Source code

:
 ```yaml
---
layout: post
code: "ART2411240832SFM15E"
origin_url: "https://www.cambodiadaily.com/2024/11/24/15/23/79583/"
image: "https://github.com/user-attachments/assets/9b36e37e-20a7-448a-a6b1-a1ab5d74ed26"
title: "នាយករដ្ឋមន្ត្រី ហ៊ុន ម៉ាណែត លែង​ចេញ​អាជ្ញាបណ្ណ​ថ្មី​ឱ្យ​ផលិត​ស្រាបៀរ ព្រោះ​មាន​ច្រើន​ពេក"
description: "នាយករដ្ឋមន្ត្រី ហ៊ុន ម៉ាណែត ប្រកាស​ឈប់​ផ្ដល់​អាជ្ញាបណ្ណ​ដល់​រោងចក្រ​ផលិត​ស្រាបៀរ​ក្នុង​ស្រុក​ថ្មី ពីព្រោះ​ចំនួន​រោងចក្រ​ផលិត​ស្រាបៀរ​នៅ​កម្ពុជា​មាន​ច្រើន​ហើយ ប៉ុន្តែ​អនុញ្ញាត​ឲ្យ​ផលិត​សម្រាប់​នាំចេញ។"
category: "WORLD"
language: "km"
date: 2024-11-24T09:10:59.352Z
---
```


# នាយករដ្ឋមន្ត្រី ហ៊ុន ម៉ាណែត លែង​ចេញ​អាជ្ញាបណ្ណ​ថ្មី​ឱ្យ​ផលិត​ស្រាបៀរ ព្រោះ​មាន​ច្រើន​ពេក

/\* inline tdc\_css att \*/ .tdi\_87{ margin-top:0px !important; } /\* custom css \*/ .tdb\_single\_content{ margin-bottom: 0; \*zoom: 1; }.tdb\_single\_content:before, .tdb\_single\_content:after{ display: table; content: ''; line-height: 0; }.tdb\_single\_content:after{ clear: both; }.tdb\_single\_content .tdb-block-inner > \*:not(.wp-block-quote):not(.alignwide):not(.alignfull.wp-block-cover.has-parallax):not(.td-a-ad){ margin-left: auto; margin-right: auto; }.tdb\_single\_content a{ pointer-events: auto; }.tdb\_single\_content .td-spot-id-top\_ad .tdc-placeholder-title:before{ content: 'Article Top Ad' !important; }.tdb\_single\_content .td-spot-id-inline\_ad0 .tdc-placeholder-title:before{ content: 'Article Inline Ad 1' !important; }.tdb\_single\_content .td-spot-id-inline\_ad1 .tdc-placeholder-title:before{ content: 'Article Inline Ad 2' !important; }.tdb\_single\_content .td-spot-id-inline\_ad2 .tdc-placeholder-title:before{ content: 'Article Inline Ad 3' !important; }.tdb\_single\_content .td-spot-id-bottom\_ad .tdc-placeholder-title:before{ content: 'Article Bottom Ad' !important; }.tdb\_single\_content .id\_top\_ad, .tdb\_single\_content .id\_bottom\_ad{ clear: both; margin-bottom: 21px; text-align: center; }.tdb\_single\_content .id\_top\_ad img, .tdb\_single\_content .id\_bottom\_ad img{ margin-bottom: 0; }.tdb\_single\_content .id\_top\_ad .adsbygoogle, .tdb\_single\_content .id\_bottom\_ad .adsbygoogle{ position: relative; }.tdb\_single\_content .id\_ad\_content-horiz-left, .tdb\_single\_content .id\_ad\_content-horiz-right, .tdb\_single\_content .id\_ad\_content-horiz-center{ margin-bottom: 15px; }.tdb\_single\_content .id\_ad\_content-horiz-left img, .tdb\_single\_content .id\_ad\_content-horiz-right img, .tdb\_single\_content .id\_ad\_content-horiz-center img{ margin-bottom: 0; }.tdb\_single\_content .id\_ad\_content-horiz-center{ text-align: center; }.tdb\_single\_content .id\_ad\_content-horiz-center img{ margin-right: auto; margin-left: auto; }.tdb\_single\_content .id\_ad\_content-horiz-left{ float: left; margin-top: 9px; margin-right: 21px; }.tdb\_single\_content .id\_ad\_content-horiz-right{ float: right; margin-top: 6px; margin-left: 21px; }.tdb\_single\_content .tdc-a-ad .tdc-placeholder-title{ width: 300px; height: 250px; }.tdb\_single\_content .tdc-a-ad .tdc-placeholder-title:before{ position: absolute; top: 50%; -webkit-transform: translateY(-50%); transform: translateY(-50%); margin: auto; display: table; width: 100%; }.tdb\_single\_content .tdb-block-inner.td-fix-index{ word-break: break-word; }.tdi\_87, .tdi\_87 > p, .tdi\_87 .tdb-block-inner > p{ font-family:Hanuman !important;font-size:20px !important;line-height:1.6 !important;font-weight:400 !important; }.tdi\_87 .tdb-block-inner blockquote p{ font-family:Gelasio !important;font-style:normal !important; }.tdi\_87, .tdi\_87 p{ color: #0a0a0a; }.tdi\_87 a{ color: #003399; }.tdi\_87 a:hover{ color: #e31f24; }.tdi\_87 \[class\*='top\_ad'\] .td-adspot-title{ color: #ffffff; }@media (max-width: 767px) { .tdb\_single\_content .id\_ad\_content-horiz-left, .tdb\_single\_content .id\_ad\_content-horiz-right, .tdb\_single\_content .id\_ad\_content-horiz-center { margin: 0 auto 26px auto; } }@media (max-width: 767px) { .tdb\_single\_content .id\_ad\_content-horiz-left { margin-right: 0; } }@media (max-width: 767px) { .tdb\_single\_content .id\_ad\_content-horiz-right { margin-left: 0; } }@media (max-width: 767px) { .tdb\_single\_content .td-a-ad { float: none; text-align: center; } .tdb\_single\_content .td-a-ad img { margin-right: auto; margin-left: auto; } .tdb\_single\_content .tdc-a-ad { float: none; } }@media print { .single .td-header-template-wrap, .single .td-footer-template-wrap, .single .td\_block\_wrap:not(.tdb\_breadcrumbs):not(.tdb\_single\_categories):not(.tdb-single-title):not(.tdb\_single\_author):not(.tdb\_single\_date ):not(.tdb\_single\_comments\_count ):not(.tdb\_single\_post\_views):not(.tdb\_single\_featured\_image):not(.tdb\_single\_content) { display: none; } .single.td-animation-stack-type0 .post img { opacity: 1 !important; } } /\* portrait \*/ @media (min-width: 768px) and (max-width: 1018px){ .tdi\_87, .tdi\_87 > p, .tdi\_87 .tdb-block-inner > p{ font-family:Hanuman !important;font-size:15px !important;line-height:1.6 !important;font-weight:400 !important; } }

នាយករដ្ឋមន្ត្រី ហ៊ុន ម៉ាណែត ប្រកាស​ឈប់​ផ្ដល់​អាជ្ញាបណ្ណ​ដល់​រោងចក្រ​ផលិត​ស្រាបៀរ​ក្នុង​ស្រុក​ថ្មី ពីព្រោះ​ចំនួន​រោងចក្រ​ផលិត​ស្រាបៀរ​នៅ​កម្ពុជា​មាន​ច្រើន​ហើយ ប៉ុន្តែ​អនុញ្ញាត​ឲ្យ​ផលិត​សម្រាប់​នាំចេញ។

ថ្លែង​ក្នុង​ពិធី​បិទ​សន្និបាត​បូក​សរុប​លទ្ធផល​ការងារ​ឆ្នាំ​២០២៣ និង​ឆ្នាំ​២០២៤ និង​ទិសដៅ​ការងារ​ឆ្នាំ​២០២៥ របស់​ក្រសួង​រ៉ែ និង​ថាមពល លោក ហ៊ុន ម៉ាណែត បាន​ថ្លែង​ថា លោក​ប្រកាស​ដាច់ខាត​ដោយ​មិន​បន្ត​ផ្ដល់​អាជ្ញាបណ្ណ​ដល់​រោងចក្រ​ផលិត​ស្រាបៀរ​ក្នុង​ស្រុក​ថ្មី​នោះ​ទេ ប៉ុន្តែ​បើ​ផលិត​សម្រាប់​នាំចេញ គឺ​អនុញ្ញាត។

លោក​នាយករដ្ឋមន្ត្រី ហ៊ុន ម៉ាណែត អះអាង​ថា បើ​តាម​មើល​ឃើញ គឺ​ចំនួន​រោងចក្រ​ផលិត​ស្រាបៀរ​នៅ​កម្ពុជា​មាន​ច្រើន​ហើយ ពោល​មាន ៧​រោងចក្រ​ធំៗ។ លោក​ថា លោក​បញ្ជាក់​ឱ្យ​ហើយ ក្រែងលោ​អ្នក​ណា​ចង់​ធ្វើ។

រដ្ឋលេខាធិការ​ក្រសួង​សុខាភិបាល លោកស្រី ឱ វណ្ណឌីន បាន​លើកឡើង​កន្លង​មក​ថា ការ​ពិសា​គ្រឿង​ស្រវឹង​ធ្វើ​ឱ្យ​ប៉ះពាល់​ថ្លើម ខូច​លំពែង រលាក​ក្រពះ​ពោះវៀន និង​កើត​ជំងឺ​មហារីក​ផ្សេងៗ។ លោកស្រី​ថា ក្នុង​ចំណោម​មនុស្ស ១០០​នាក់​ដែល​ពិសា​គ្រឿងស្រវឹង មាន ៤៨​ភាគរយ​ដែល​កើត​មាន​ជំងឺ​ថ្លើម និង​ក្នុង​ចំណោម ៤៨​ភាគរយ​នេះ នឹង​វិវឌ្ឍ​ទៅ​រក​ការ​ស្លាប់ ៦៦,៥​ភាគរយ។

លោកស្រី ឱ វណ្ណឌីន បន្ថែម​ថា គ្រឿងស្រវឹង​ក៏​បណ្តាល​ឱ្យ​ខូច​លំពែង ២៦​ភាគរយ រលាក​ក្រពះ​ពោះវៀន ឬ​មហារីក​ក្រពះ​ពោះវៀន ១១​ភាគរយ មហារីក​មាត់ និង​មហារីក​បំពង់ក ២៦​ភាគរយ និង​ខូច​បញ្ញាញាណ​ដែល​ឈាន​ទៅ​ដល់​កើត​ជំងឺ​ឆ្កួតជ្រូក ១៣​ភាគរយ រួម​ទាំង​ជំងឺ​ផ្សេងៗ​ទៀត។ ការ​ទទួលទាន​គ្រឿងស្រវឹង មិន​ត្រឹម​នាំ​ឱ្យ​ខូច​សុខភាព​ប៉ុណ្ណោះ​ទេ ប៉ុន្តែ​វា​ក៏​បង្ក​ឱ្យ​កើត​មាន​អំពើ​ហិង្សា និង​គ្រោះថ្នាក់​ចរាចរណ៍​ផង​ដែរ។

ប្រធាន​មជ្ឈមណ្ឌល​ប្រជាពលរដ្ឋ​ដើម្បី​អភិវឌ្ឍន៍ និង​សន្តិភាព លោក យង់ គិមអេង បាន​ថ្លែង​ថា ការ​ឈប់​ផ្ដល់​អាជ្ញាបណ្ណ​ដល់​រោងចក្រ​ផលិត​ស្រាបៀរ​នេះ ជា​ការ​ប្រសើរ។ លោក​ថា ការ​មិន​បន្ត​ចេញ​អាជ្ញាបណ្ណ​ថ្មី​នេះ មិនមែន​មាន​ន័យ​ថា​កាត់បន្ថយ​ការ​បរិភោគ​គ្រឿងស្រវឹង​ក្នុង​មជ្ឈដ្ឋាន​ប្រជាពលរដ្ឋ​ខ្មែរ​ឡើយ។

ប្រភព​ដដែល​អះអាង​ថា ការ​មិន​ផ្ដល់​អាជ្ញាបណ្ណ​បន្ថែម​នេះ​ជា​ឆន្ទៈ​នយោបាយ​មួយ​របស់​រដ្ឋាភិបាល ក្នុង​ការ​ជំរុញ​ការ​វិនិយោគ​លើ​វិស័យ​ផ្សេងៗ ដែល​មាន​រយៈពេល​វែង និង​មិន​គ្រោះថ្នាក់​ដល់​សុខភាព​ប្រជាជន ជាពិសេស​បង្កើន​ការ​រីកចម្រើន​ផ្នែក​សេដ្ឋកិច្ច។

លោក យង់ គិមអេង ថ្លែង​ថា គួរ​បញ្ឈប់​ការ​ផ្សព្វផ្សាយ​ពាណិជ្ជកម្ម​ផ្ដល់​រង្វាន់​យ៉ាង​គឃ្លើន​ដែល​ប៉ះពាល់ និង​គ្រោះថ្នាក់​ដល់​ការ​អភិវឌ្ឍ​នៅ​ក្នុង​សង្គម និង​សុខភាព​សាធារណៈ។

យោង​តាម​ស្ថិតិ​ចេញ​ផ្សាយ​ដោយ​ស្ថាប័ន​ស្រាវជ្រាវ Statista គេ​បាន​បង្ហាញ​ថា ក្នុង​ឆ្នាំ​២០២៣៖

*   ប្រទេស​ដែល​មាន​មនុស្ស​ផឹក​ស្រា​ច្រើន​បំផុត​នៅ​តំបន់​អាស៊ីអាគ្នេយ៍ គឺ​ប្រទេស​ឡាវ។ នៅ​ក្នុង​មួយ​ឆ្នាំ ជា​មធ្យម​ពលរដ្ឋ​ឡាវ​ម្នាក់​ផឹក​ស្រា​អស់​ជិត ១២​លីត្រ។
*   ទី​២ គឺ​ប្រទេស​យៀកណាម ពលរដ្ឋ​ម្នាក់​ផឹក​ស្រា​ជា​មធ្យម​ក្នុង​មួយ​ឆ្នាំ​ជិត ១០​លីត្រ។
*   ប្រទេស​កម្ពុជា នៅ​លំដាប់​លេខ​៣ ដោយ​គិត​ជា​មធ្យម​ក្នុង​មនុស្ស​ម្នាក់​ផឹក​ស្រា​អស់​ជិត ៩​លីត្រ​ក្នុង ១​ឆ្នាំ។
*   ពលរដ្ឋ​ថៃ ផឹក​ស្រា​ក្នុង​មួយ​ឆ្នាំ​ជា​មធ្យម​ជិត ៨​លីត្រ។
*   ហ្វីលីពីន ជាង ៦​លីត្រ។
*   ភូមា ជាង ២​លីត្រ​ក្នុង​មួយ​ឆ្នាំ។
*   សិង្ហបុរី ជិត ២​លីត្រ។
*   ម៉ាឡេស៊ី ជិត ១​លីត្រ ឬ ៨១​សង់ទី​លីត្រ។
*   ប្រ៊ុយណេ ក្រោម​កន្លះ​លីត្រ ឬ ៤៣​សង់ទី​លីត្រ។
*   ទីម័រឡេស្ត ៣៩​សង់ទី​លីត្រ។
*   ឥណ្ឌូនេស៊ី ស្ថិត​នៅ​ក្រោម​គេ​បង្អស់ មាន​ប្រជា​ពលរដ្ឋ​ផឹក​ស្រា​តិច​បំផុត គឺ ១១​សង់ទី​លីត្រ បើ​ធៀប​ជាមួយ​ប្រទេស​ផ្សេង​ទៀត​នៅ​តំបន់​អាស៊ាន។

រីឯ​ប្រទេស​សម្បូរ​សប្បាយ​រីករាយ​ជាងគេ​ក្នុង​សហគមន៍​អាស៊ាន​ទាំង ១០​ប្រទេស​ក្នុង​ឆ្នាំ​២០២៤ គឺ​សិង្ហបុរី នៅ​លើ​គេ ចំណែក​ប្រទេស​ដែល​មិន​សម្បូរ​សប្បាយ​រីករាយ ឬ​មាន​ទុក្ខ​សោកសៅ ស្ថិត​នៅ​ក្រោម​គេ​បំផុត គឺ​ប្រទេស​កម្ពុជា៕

· · ·

**Work instructions:** Look over the listing above and copy each line that contains "https".

**Written solution:**
origin_url: "https://www.cambodiadaily.com/2024/11/24/15/23/79583/"
image: "https://github.com/user-attachments/assets/9b36e37e-20a7-448a-a6b1-a1ab5d74ed26"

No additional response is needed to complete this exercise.